> Work to be completed
Quote exactly, and only, the lines of the material below from the line with "flujo de trabajo." through the line with "ser considerado válido.".

Material to process section start

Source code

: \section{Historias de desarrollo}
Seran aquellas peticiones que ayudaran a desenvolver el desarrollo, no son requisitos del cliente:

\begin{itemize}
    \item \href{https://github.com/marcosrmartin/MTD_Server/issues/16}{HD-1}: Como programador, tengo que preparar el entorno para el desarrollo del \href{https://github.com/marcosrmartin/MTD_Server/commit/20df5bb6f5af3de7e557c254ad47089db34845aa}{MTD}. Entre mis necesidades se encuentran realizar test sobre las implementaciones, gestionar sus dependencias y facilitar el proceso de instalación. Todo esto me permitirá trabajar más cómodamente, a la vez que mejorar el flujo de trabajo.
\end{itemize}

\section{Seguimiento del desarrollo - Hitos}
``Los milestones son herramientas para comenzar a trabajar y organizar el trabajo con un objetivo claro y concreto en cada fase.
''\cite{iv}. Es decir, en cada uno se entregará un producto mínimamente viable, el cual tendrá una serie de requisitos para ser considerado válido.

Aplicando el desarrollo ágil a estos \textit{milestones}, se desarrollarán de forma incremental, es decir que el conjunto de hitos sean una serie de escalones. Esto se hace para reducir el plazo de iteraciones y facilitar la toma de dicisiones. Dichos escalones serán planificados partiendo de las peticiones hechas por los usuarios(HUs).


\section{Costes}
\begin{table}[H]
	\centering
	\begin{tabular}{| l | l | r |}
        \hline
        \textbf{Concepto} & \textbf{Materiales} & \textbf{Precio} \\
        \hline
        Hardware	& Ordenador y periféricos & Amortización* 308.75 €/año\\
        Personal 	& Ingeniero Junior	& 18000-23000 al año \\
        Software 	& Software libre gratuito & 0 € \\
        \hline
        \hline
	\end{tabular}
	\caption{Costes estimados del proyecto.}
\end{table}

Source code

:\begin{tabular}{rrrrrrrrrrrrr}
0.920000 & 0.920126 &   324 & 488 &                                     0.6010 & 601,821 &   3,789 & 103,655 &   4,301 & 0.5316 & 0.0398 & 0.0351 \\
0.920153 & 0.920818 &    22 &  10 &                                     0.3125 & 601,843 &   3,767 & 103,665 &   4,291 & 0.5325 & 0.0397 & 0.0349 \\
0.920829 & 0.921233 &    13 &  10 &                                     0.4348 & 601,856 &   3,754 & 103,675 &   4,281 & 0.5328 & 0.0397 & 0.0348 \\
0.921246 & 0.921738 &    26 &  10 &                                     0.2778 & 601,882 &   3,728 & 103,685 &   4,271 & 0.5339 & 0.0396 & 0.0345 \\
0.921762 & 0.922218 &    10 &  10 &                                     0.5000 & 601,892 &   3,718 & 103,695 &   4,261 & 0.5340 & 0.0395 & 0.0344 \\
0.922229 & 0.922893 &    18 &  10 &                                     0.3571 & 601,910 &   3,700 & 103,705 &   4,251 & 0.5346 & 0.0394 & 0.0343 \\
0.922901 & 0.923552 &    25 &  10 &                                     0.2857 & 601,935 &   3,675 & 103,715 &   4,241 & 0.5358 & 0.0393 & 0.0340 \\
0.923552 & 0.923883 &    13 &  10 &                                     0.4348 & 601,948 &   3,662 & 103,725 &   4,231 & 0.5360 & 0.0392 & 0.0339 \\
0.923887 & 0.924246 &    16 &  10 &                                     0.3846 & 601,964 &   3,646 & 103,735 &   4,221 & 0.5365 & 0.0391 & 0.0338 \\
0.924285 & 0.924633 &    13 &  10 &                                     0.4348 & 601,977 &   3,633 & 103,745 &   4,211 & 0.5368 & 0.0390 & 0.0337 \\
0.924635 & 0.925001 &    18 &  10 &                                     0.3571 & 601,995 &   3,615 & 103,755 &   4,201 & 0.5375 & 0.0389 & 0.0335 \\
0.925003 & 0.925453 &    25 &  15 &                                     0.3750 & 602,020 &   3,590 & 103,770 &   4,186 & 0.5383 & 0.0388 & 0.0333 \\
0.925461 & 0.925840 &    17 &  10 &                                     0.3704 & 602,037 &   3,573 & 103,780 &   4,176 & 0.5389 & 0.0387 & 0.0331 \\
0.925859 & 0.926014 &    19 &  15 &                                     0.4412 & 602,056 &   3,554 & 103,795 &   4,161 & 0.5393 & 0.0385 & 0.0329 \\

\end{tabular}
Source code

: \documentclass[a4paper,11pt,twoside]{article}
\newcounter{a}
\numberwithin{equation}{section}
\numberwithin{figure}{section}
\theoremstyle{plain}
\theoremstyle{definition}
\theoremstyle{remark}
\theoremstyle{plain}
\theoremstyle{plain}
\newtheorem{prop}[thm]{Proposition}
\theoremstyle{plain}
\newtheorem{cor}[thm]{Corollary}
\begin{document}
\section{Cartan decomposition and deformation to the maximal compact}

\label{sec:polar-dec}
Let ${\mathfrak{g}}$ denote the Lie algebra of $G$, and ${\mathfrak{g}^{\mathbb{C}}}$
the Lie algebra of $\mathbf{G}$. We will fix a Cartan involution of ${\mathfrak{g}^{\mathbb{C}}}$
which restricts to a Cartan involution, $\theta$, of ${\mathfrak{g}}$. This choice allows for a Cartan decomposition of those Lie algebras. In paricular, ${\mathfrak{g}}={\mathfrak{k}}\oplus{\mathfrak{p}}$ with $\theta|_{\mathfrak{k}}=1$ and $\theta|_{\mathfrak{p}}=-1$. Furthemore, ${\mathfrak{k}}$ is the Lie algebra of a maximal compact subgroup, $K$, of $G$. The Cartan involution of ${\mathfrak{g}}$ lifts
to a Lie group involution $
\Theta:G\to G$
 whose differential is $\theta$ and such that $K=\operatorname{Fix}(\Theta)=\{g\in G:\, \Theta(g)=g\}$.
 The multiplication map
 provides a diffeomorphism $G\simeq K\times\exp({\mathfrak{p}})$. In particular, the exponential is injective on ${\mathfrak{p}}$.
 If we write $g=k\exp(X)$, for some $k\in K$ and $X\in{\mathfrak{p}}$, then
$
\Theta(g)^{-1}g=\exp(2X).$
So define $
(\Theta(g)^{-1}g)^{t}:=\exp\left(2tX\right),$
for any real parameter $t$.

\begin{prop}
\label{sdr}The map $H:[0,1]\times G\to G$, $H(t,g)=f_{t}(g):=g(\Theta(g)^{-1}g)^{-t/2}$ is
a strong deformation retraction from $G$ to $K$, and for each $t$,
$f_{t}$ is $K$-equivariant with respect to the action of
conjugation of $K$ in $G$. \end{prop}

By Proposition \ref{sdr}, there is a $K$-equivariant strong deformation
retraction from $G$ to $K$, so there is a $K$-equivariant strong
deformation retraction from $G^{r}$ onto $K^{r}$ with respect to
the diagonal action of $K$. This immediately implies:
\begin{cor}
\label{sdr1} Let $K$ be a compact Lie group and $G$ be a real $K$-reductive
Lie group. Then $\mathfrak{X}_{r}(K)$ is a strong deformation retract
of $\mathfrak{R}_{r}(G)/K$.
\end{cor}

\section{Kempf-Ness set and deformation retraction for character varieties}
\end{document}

Material to process section end

> Answer to this problem
    \item \href{https://github.com/marcosrmartin/MTD_Server/issues/16}{HD-1}: Como programador, tengo que preparar el entorno para el desarrollo del \href{https://github.com/marcosrmartin/MTD_Server/commit/20df5bb6f5af3de7e557c254ad47089db34845aa}{MTD}. Entre mis necesidades se encuentran realizar test sobre las implementaciones, gestionar sus dependencias y facilitar el proceso de instalación. Todo esto me permitirá trabajar más cómodamente, a la vez que mejorar el flujo de trabajo.
\end{itemize}

\section{Seguimiento del desarrollo - Hitos}
``Los milestones son herramientas para comenzar a trabajar y organizar el trabajo con un objetivo claro y concreto en cada fase.
''\cite{iv}. Es decir, en cada uno se entregará un producto mínimamente viable, el cual tendrá una serie de requisitos para ser considerado válido.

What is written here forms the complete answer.